= YOUR ASSIGNMENT =
Copy each line of the records that contains the word "they".

= ENTRIES PROVIDED =

=== Section Start ===

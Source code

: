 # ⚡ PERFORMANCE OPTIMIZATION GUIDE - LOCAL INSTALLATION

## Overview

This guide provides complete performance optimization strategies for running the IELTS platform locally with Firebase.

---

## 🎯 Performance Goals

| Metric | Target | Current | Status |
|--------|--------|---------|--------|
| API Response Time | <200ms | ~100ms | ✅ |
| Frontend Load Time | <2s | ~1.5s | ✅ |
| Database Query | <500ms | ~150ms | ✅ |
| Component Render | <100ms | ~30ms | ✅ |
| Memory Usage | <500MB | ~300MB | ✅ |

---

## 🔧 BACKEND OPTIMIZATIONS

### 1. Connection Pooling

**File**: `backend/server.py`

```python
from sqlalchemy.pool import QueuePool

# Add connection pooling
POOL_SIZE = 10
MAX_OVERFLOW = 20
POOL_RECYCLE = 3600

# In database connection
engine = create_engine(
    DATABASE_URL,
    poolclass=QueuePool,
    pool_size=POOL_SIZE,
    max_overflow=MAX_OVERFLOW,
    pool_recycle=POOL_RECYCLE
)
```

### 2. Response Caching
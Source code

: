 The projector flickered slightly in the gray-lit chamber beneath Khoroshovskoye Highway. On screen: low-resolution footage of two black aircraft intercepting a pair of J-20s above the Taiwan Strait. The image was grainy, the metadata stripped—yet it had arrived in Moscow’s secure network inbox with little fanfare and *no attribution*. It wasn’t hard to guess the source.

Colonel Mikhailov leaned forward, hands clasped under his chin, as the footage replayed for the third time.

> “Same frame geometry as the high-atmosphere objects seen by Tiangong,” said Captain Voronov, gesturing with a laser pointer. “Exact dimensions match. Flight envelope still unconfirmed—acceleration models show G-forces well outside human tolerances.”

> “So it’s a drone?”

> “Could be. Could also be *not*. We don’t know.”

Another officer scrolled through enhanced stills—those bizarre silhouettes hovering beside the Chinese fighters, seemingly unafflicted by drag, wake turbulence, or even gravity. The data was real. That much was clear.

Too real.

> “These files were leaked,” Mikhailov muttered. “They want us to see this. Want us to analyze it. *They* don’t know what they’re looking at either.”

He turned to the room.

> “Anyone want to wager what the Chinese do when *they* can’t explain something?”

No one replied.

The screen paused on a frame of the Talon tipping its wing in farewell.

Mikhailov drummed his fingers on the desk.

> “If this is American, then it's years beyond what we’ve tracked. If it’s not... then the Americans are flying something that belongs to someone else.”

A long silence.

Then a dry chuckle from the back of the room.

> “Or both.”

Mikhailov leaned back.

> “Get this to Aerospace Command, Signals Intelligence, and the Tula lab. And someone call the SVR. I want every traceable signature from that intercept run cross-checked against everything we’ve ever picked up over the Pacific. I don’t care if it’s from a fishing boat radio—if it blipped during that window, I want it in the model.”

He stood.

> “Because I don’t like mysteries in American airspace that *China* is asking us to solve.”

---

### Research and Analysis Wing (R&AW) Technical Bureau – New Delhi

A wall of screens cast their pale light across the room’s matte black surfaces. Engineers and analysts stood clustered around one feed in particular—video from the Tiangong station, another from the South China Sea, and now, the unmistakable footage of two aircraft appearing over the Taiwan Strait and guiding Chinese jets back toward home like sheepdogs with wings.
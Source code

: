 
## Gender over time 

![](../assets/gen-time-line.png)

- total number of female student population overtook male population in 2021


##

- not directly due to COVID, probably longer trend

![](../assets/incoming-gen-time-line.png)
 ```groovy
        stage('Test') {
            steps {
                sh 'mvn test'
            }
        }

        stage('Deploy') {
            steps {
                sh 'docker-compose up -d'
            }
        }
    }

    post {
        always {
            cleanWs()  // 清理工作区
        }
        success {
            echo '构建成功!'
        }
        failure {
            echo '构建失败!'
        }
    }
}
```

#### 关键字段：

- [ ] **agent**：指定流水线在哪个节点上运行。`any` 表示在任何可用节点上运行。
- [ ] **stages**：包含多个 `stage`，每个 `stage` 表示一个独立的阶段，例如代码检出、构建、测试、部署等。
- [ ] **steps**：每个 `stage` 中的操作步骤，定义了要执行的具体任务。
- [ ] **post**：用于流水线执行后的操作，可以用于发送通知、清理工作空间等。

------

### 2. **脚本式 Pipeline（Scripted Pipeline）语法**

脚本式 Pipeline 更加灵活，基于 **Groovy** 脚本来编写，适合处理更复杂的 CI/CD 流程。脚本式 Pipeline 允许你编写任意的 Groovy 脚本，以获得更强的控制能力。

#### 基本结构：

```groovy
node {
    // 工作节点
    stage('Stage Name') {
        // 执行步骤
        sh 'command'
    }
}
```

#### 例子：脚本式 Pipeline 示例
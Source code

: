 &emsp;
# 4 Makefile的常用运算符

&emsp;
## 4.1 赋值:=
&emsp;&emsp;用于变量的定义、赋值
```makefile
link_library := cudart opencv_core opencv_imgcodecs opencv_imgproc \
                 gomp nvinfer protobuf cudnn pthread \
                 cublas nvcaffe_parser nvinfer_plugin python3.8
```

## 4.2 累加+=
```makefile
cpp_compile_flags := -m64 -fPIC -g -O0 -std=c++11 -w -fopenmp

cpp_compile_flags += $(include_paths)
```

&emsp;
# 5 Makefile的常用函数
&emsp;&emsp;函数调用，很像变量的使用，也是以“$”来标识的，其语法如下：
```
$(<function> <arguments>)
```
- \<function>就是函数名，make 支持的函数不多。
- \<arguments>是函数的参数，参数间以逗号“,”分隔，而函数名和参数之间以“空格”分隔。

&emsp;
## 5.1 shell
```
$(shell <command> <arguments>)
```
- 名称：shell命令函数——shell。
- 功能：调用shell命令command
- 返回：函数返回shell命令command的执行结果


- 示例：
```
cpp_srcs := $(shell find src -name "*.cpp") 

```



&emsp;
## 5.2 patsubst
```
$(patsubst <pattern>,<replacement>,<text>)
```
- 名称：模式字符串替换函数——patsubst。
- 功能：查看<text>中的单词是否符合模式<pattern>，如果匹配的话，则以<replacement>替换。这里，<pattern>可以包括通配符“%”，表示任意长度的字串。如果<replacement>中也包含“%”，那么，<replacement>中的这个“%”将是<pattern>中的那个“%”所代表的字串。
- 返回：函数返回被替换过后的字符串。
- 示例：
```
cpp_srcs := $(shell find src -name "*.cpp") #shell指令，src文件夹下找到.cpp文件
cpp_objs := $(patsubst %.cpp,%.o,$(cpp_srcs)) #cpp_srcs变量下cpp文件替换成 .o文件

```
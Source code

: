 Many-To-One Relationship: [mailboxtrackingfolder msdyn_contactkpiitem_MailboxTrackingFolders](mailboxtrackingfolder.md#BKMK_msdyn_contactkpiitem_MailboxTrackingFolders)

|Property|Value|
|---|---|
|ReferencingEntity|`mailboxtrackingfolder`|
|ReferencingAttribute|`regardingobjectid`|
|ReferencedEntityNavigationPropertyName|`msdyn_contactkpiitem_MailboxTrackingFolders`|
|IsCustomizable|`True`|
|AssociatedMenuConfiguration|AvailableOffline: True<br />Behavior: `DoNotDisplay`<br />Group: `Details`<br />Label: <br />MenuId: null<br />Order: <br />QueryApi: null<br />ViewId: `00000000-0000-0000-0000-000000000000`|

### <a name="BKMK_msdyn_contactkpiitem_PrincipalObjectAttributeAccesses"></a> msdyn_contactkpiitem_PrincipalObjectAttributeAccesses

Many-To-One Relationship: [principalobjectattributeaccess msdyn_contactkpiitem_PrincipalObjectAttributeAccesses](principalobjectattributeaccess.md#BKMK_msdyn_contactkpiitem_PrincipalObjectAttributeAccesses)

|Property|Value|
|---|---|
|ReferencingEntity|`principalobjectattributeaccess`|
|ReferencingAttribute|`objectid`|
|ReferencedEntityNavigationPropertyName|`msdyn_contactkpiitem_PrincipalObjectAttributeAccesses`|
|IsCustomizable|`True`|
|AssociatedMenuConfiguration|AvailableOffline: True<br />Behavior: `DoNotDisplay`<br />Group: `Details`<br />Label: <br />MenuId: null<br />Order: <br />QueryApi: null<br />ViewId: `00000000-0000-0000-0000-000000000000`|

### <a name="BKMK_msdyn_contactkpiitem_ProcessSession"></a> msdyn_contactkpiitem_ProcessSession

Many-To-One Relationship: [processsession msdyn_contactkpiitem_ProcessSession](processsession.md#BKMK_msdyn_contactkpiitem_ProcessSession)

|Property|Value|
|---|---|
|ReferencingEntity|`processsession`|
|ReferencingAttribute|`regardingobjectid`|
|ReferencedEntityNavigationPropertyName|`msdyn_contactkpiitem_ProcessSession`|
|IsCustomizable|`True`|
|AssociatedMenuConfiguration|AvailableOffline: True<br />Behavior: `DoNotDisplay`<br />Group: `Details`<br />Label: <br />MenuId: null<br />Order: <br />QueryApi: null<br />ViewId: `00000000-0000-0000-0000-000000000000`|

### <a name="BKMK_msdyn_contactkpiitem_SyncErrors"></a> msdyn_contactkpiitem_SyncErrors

=== Section End ===

= PROBLEM SOLUTION =
> “These files were leaked,” Mikhailov muttered. “They want us to see this. Want us to analyze it. *They* don’t know what they’re looking at either.”
> “Anyone want to wager what the Chinese do when *they* can’t explain something?”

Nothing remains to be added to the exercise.